#### Classify nationality from names

In [1]:
import os, re, time
import pandas as pd
import numpy as np
np.random.seed(99)

from sklearn.metrics import roc_auc_score
from sklearn.metrics import classification_report,confusion_matrix
from sklearn.model_selection import KFold
kf = KFold(n_splits=5)

from keras.models import Model
from keras.layers import Dense, Input, Activation, Dropout, LSTM, BatchNormalization, GRU, Bidirectional
from keras import regularizers
from keras.optimizers import Adam
from keras.preprocessing import sequence
from keras.layers.embeddings import Embedding
from keras.models import model_from_json

Using TensorFlow backend.


In [2]:
def data_prep(data, outcomes):

    np.random.seed(99)
    shuffled_ix = np.random.permutation(len(data))
    data = data[shuffled_ix,:]
    outcomes = outcomes[shuffled_ix]

    ## split data to train/validation:
    validation_split = 0.2
    nb_validation_samples = int(validation_split * len(data))
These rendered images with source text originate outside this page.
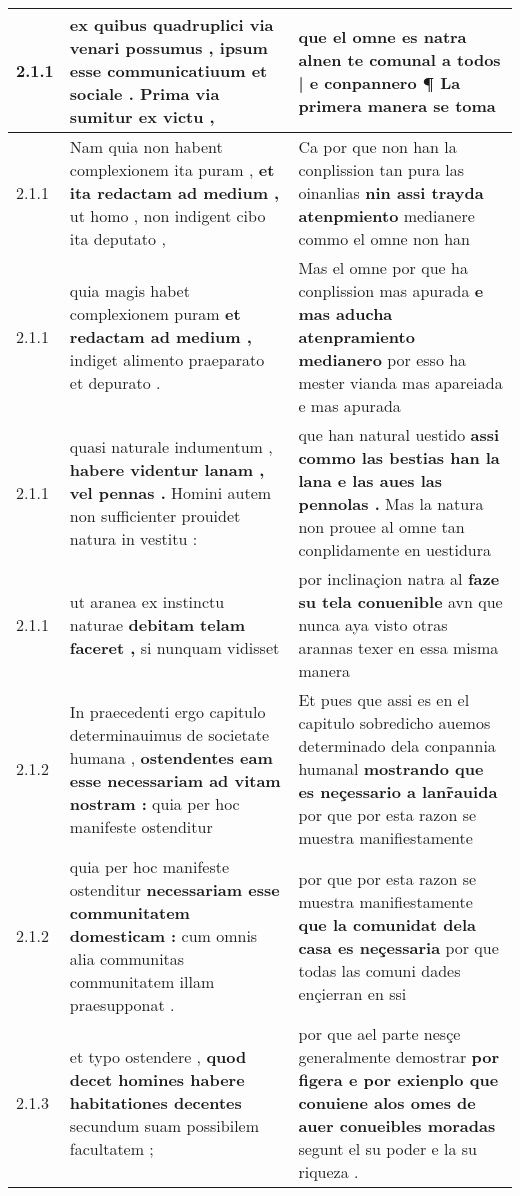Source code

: \begin{tabular}{|p{1cm}|p{6.5cm}|p{6.5cm}|}
2.1.1 & ex quibus quadruplici via venari possumus , \textbf{ ipsum esse communicatiuum et sociale . } Prima via sumitur ex victu , & que el omne es natra \textbf{ alnen te comunal a todos | e conpannero ¶ } La primera manera se toma \\\hline
2.1.1 & Nam quia non habent complexionem ita puram , \textbf{ et ita redactam ad medium , } ut homo , non indigent cibo ita deputato , & Ca por que non han la conplission tan pura las oinanlias \textbf{ nin assi trayda atenpmiento } medianere commo el omne non han \\\hline
2.1.1 & quia magis habet complexionem puram \textbf{ et redactam ad medium , } indiget alimento praeparato et depurato . & Mas el omne por que ha conplission mas apurada \textbf{ e mas aducha atenpramiento medianero } por esso ha mester vianda mas apareiada e mas apurada \\\hline
2.1.1 & quasi naturale indumentum , \textbf{ habere videntur lanam , vel pennas . } Homini autem non sufficienter prouidet natura in vestitu : & que han natural uestido \textbf{ assi commo las bestias han la lana e las aues las pennolas . } Mas la natura non prouee al omne tan conplidamente en uestidura \\\hline
2.1.1 & ut aranea ex instinctu naturae \textbf{ debitam telam faceret , } si nunquam vidisset & por inclinaçion natra al \textbf{ faze su tela conuenible } avn que nunca aya visto otras arannas texer en essa misma manera \\\hline
2.1.2 & In praecedenti ergo capitulo determinauimus de societate humana , \textbf{ ostendentes eam esse necessariam ad vitam nostram : } quia per hoc manifeste ostenditur & Et pues que assi es en el capitulo sobredicho auemos determinado dela conpannia humanal \textbf{ mostrando que es neçessario a lanr̃auida } por que por esta razon se muestra manifiestamente \\\hline
2.1.2 & quia per hoc manifeste ostenditur \textbf{ necessariam esse communitatem domesticam : } cum omnis alia communitas communitatem illam praesupponat . & por que por esta razon se muestra manifiestamente \textbf{ que la comunidat dela casa es neçessaria } por que todas las comuni dades ençierran en ssi \\\hline
2.1.3 & et typo ostendere , \textbf{ quod decet homines habere habitationes decentes } secundum suam possibilem facultatem ; & por que ael parte nesçe generalmente demostrar \textbf{ por figera e por exienplo que conuiene alos omes de auer conueibles moradas } segunt el su poder e la su riqueza . \\\hline

\end{tabular}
    x_train = data[:-nb_validation_samples,:]
    y_train = outcomes[:-nb_validation_samples]
    x_val = data[-nb_validation_samples:,:]
    y_val = outcomes[-nb_validation_samples:]
    
    return x_train, x_val, y_train, y_val

def sentence_to_ix(names, seq_len=30):
    
    unknown_ix = vocab_size
    
    #split up names
    split_names = [list(str(name)) for name in list(names)]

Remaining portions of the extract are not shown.